So...I'm looking at a 2200sf living area metal-building with a house built inside of it...it's been in the market for a while and I think they'd accept quite a bit less than the listed price..

Lots of acres come with it, I LOVE the land...the house, not so much..

Wife can't stop talking about the land...the electric gated entrance..the scenic driveway through the oak trees..the privacy..plenty of room to have a small farm etc...

The house is ok...there's just nothing to ooh and ahhh about.

The biggest thing that bothers me is that the ceilings are low, both upstairs and downstairs..and the house is very compartmented...definitely not an "open" floorplan..

1/3 of the house is 2-story high shop where the owner keeps his airplane..yes the property has an unimproved grass airstrip..good hunting...and a shooting range..

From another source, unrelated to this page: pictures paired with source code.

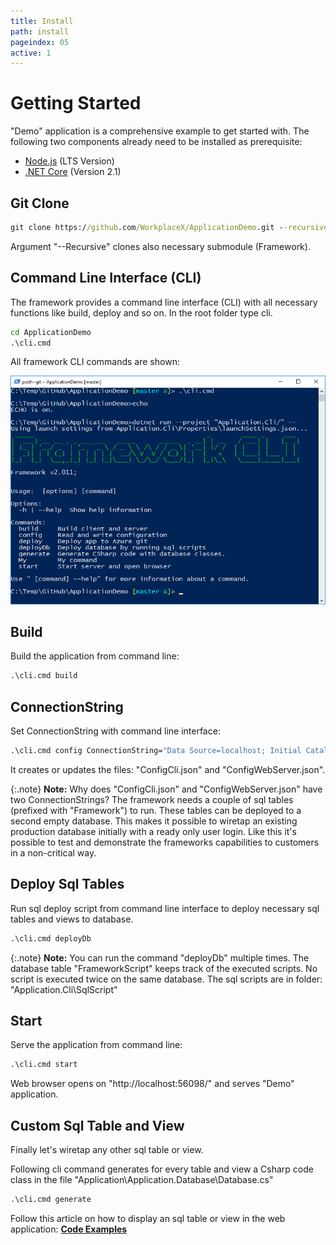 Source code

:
```yaml
---
title: Install
path: install
pageindex: 05
active: 1
--- 
```


# Getting Started

"Demo" application is a comprehensive example to get started with. The following two components already need to be installed as prerequisite:

* [Node.js](https://nodejs.org/en/) (LTS Version)
* [.NET Core](https://dotnet.microsoft.com/download) (Version 2.1)

## Git Clone
```cmd
git clone https://github.com/WorkplaceX/ApplicationDemo.git --recursive
```
Argument "--Recursive" clones also necessary submodule (Framework).

## Command Line Interface (CLI)
The framework provides a command line interface (CLI) with all necessary functions like build, deploy and so on. In the root folder type cli.
```cmd
cd ApplicationDemo
.\cli.cmd
```
All framework CLI commands are shown:

![Cli](Doc/Cli.png)

## Build
Build the application from command line:
```cmd
.\cli.cmd build
```

## ConnectionString
Set ConnectionString with command line interface:
```cmd
.\cli.cmd config ConnectionString="Data Source=localhost; Initial Catalog=Application; Integrated Security=True;"
```

It creates or updates the files: "ConfigCli.json" and "ConfigWebServer.json".

{:.note}
**Note:** Why does "ConfigCli.json" and "ConfigWebServer.json" have two ConnectionStrings? The framework needs a couple of sql tables (prefixed with "Framework") to run. These tables can be deployed to a second empty database. This makes it possible to wiretap an existing production database initially with a ready only user login. Like this it's possible to test and demonstrate the frameworks capabilities to customers in a non-critical way.

## Deploy Sql Tables
Run sql deploy script from command line interface to deploy necessary sql tables and views to database.
```cmd
.\cli.cmd deployDb
```

{:.note}
**Note:** You can run the command "deployDb" multiple times. The database table "FrameworkScript" keeps track of the executed scripts. No script is executed twice on the same database. The sql scripts are in folder: "Application.Cli\SqlScript\"

## Start
Serve the application from command line:
```cmd
.\cli.cmd start
```

Web browser opens on "http://localhost:56098/" and serves "Demo" application.

## Custom Sql Table and View

Finally let's wiretap any other sql table or view.

Following cli command generates for every table and view a Csharp code class in the file "Application\Application.Database\Database.cs"

```cmd
.\cli.cmd generate
```

Follow this article on how to display an sql table or view in the web application: **[Code Examples](code)**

I guess i'm just used to 10' ceilings, granite counters and open floorplans..

what I am wondering is, is how hard it would be to raise the ceilings in a metal building/house and or how difficult to turn the massive shop into more-house?

My thought is, buy the house for 250K or so...put 50K into turning the huge shop (already foam insulated like the rest of the house) into another 1000sf of house..and put a c perling 4 car carport off the end off the end of the house..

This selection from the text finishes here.